### Data for review
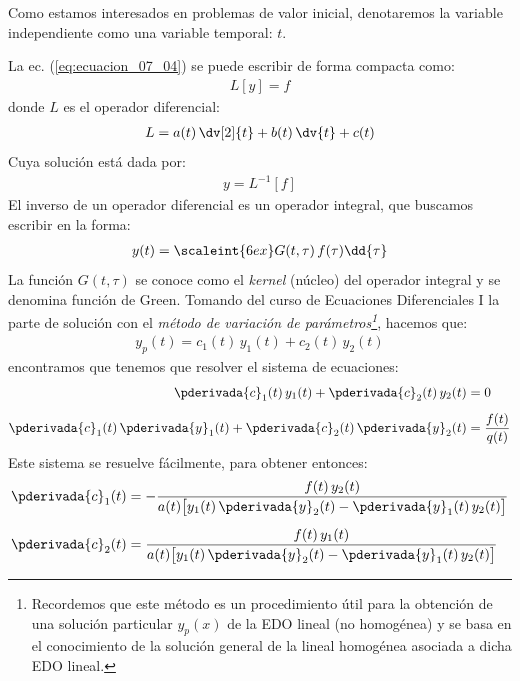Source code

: Como estamos interesados en problemas de valor inicial, denotaremos la variable independiente como una variable temporal: $t$.
\par
La ec. (\ref{eq:ecuacion_07_04}) se puede escribir de forma compacta como:
\begin{align*}
L [y] = f
\end{align*}
donde $L$ es el operador diferencial:
\begin{align*}
L = a (t) \, \dv[2]{t} + b (t) \, \dv{t} + c (t) 
\end{align*}
Cuya solución está dada por:
\begin{align*}
y = L^{-1} [f]
\end{align*}
El inverso de un operador diferencial es un operador integral, que buscamos escribir en la forma:
\begin{align*}
y (t) = \scaleint{6ex} G (t, \tau) \, f(\tau) \dd{\tau}
\end{align*}
La función $G (t, \tau)$ se conoce como el  \emph{kernel} (núcleo) del operador integral y  se denomina función de Green.
\newpage
Tomando del curso de Ecuaciones Diferenciales I la parte de solución con el \emph{método de variación de parámetros\footnote{Recordemos que este método es un procedimiento útil para la obtención de una solución particular $y_{p} (x)$ de la EDO lineal (no homogénea) y se basa en el conocimiento de la solución general de la lineal homogénea asociada a dicha EDO lineal.}}, hacemos que:
\begin{align}
y_{p} (t) = c_{1} (t) \, y_{1} (t) + c_{2} (t) \, y_{2} (t)
\label{eq:ecuacion_07_05}
\end{align}
encontramos que tenemos que resolver el sistema de ecuaciones:
\begin{align}
\begin{aligned}[b]
\pderivada{c}_{1} (t) \, y_{1} (t) + \pderivada{c}_{2} (t) \, y_{2} (t) &= 0 \\[0.5em]
\pderivada{c}_{1} (t) \, \pderivada{y}_{1} (t) + \pderivada{c}_{2} (t) \, \pderivada{y}_{2} (t) &= \dfrac{f (t)}{q (t)}
\end{aligned}
\label{eq:ecuacion_07_06}
\end{align}
Este sistema se resuelve fácilmente, para obtener entonces:
\begin{align}
\begin{aligned}[b]
\pderivada{c}_{1} (t) &= - \dfrac{f (t) \, y_{2} (t)}{a (t) \big[ y_{1} (t) \, \pderivada{y}_{2} (t)  - \pderivada{y}_{1} (t) \, y_{2} (t) \big]} \\[0.5em]
\pderivada{c}_{2} (t) &= \dfrac{f (t) \, y_{1} (t)}{a (t) \big[ y_{1} (t) \, \pderivada{y}_{2} (t)  - \pderivada{y}_{1} (t) \, y_{2} (t) \big]}
\end{aligned}
\label{eq:ecuacion_07_07}
\end{align}
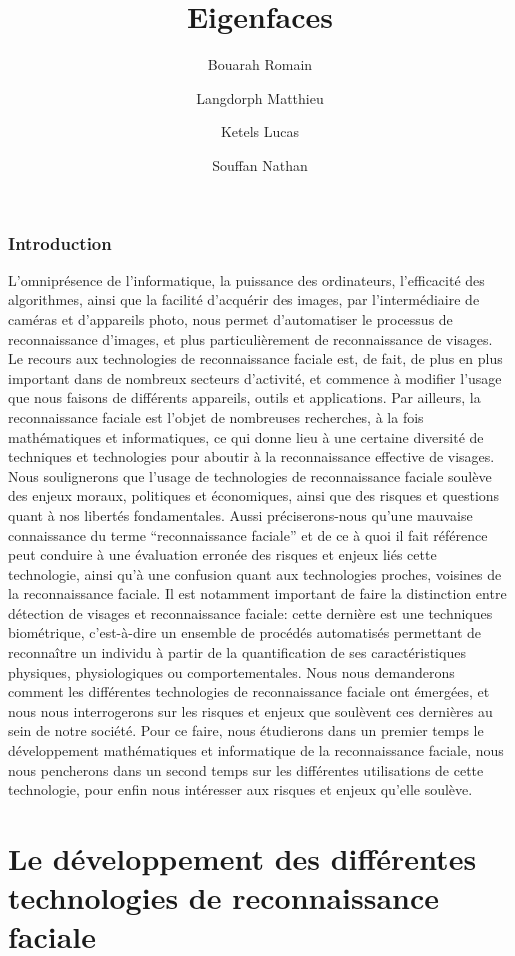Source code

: \documentclass[12pt,french]{article}
\title{Eigenfaces}
\author{
  Bouarah Romain \and
  Langdorph Matthieu \and
  Ketels Lucas \and
  Souffan Nathan
}
\theoremstyle{plain}
\theoremstyle{definition}
\begin{document}
\maketitle
\newpage

\section*{Introduction}
L’omniprésence de l’informatique, la puissance des ordinateurs, l’efficacité des algorithmes, ainsi que la facilité d’acquérir des images, par l’intermédiaire de caméras et d’appareils photo, nous permet d’automatiser le processus de reconnaissance d’images, et plus particulièrement de reconnaissance de visages.
Le recours aux technologies de reconnaissance faciale est, de fait, de plus en plus important dans de nombreux secteurs d’activité, et commence à modifier l’usage que nous faisons de différents appareils, outils et applications.
Par ailleurs, la reconnaissance faciale est l’objet de nombreuses recherches, à la fois mathématiques et informatiques, ce qui donne lieu à une certaine diversité de techniques et technologies pour aboutir à la reconnaissance effective de visages.
Nous soulignerons que l’usage de technologies de reconnaissance faciale soulève des enjeux moraux, politiques et économiques, ainsi que des risques et questions quant à nos libertés fondamentales.
Aussi préciserons-nous qu’une mauvaise connaissance du terme “reconnaissance faciale” et de ce à quoi il fait référence peut conduire à une évaluation erronée des risques et enjeux liés cette technologie, ainsi qu’à une confusion quant aux technologies proches, voisines de la reconnaissance faciale.
Il est notamment important de faire la distinction entre détection de visages et reconnaissance faciale: cette dernière est une techniques biométrique, c’est-à-dire un ensemble de procédés automatisés permettant de reconnaître un individu à partir de la quantification de ses caractéristiques physiques, physiologiques ou comportementales.
Nous nous demanderons comment les différentes technologies de reconnaissance faciale ont émergées, et nous nous interrogerons sur les risques et enjeux que soulèvent ces dernières au sein de notre société.
Pour ce faire, nous étudierons dans un premier temps le développement mathématiques et informatique de la reconnaissance faciale, nous nous pencherons dans un second temps sur les différentes utilisations de cette technologie, pour enfin nous intéresser aux risques et enjeux qu’elle soulève.

\part{Le développement des différentes technologies de reconnaissance faciale}
\end{document}
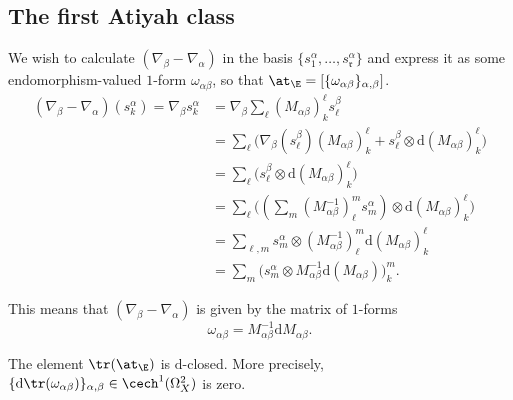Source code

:     \subsection{The first Atiyah class} %
    \label{sub:the_first_atiyah_class}

        We wish to calculate $(\nabla_\beta-\nabla_\alpha)$ in the basis $\{s^\alpha_1,\ldots,s^\alpha_\mathfrak{r}\}$ and express it as some endomorphism-valued $1$-form $\omega_{\alpha\beta}$, so that $\at_\E=[\{\omega_{\alpha\beta}\}_{\alpha,\beta}]$.
        \begin{align*}
            (\nabla_\beta-\nabla_\alpha)(s^\alpha_k) = \nabla_\beta s^\alpha_k
            &= \nabla_\beta\sum\nolimits_\ell(M_{\alpha\beta})_k^\ell s^\beta_\ell\\
            &= \sum\nolimits_\ell \big( \nabla_\beta (s^\beta_\ell) (M_{\alpha\beta})_k^\ell + s^\beta_\ell\otimes\mathrm{d}(M_{\alpha\beta})_k^\ell \big)\\
            &= \sum\nolimits_\ell \big( s^\beta_\ell\otimes \mathrm{d}(M_{\alpha\beta})_k^\ell \big)\\
            &= \sum\nolimits_\ell \Big( \left(\sum\nolimits_m (M_{\alpha\beta}^{-1})_\ell^m s^\alpha_m\right)\otimes \mathrm{d}(M_{\alpha\beta})_k^\ell \Big)\\
            &= \sum\nolimits_{\ell,m} s^\alpha_m\otimes (M_{\alpha\beta}^{-1})_\ell^m\mathrm{d}(M_{\alpha\beta})_k^\ell\\
            &= \sum\nolimits_m \big( s^\alpha_m\otimes M_{\alpha\beta}^{-1}\mathrm{d}(M_{\alpha\beta}) \big)_k^m.
        \end{align*}
        
        This means that $(\nabla_\beta-\nabla_\alpha)$ is given by the matrix of $1$-forms
        \begin{equation}\label{equation:nabla-minus-nabla-omega}
            \omega_{\alpha\beta} = M_{\alpha\beta}^{-1}\mathrm{d}M_{\alpha\beta}.
        \end{equation}
    
        \begin{lemma}
            The element $\tr(\at_\E)$ is $\mathrm{d}$-closed.
            More precisely, $\{\mathrm{d}\tr(\omega_{\alpha\beta})\}_{\alpha,\beta}\in\cech^1(\Omega^2_X)$ is zero.
        \end{lemma}
        
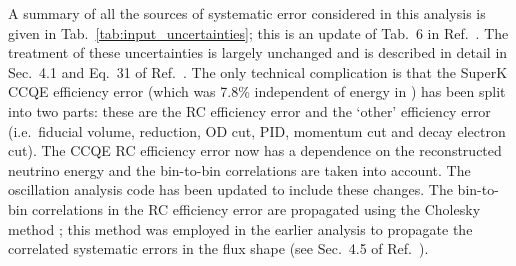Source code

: A summary of all the sources of systematic error considered in this
analysis is given in Tab.\ \ref{tab:input_uncertainties}; this is an
update of Tab.\ 6 in Ref.\ \cite{OurRun1DisappAnalysis}.
The treatment of these uncertainties is largely unchanged and is
described in detail in Sec.\ 4.1 and Eq.\ 31 of Ref.\ \cite{OurRun1DisappAnalysis}. 
The only technical complication is that the SuperK
CCQE efficiency error (which was 7.8\% independent of energy in
\cite{OurRun1DisappAnalysis}) 
has been split into two parts: these are the RC efficiency error and the
`other' efficiency error (i.e.\ fiducial volume, reduction, OD cut, PID, momentum cut and decay
electron cut). The CCQE RC efficiency
error now has a dependence on the reconstructed
neutrino energy and the bin-to-bin correlations are taken into account.
The oscillation analysis code has been updated to include these changes.
The bin-to-bin correlations in the RC efficiency error are propagated using the Cholesky 
method \cite{NumRecipCholesky}; this method was employed in the earlier analysis to propagate
the correlated systematic errors in the flux shape (see Sec.\ 4.5 of Ref.\ \cite{OurRun1DisappAnalysis}).

%
%

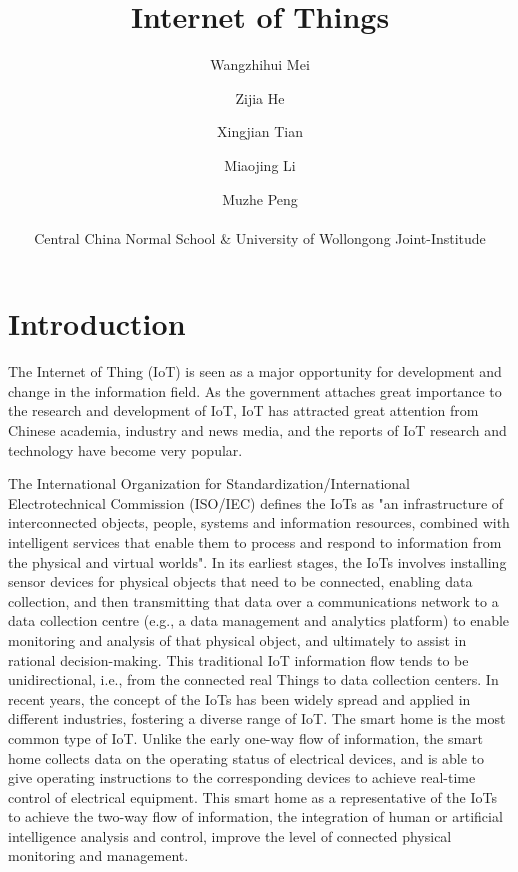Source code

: \documentclass[a4paper,11pt]{article}
\begin{document}
\title{Internet of Things}
\author{Wangzhihui Mei \and Zijia He \and Xingjian Tian \and Miaojing Li \and Muzhe Peng \\ \\
Central China Normal School \& 
University of Wollongong Joint-Institude}

\date{}
\maketitle
\thispagestyle{empty}
\clearpage


\newpage
\setcounter{page}{1} %

\section{Introduction}
The Internet of Thing (IoT) is seen as a major opportunity for development and change in the information field. As the government attaches great importance to the research and development of IoT, IoT has attracted great attention from Chinese academia, industry and news media, and the reports of IoT research and technology have become very popular\cite{dong2017understanding}.

The International Organization for Standardization/International Electrotechnical Commission (ISO/IEC) defines the IoTs as "an infrastructure of interconnected objects, people, systems and information resources, combined with intelligent services that enable them to process and respond to information from the physical and virtual worlds"\cite{iotdef}. In its earliest stages, the IoTs involves installing sensor devices for physical objects that need to be connected, enabling data collection, and then transmitting that data over a communications network to a data collection centre (e.g., a data management and analytics platform) to enable monitoring and analysis of that physical object, and ultimately to assist in rational decision-making. This traditional IoT information flow tends to be unidirectional, i.e., from the connected real Things to data collection centers. In recent years, the concept of the IoTs has been widely spread and applied in different industries, fostering a diverse range of IoT\cite{salman2018iot}. The smart home is the most common type of IoT. Unlike the early one-way flow of information, the smart home collects data on the operating status of electrical devices, and is able to give operating instructions to the corresponding devices to achieve real-time control of electrical equipment. This smart home as a representative of the IoTs to achieve the two-way flow of information, the integration of human or artificial intelligence analysis and control, improve the level of connected physical monitoring and management.
\end{document}
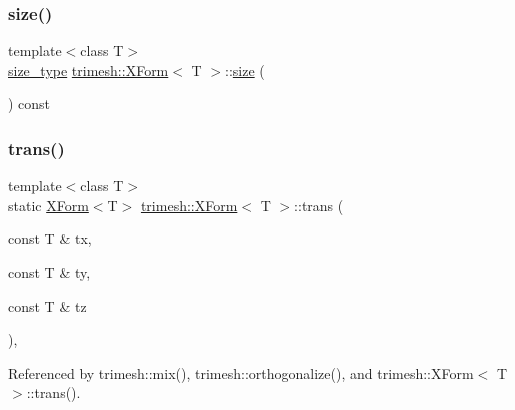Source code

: \subsubsection{\texorpdfstring{size()}{size()}}
{\footnotesize\ttfamily template$<$class T$>$ \\
\hyperlink{classtrimesh_1_1XForm_aa219f141417c9026a74dec8b6279d4bf}{size\+\_\+type} \hyperlink{classtrimesh_1_1XForm}{trimesh\+::\+X\+Form}$<$ T $>$\+::\hyperlink{namespacetrimesh_a1c71e2912be63f694df9e9991bddb15e}{size} (\begin{DoxyParamCaption}{ }\end{DoxyParamCaption}) const\hspace{0.3cm}{\ttfamily [inline]}}

\mbox{\label{classtrimesh_1_1XForm_a7806925df0b74af227489baf4fc4427f}} 
\subsubsection{\texorpdfstring{trans()}{trans()}\hspace{0.1cm}{\footnotesize\ttfamily [1/2]}}
{\footnotesize\ttfamily template$<$class T$>$ \\
static \hyperlink{classtrimesh_1_1XForm}{X\+Form}$<$T$>$ \hyperlink{classtrimesh_1_1XForm}{trimesh\+::\+X\+Form}$<$ T $>$\+::trans (\begin{DoxyParamCaption}\item[{const T \&}]{tx,  }\item[{const T \&}]{ty,  }\item[{const T \&}]{tz }\end{DoxyParamCaption})\hspace{0.3cm}{\ttfamily [inline]}, {\ttfamily [static]}}



Referenced by trimesh\+::mix(), trimesh\+::orthogonalize(), and trimesh\+::\+X\+Form$<$ T $>$\+::trans().

\mbox{\label{classtrimesh_1_1XForm_af3e8fe8bed27a77abf4f1587631ae8e5}}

### Task brief
Among the entries above, how many lines hold the string "operador"? Give the number by itself.

### Problem solution
3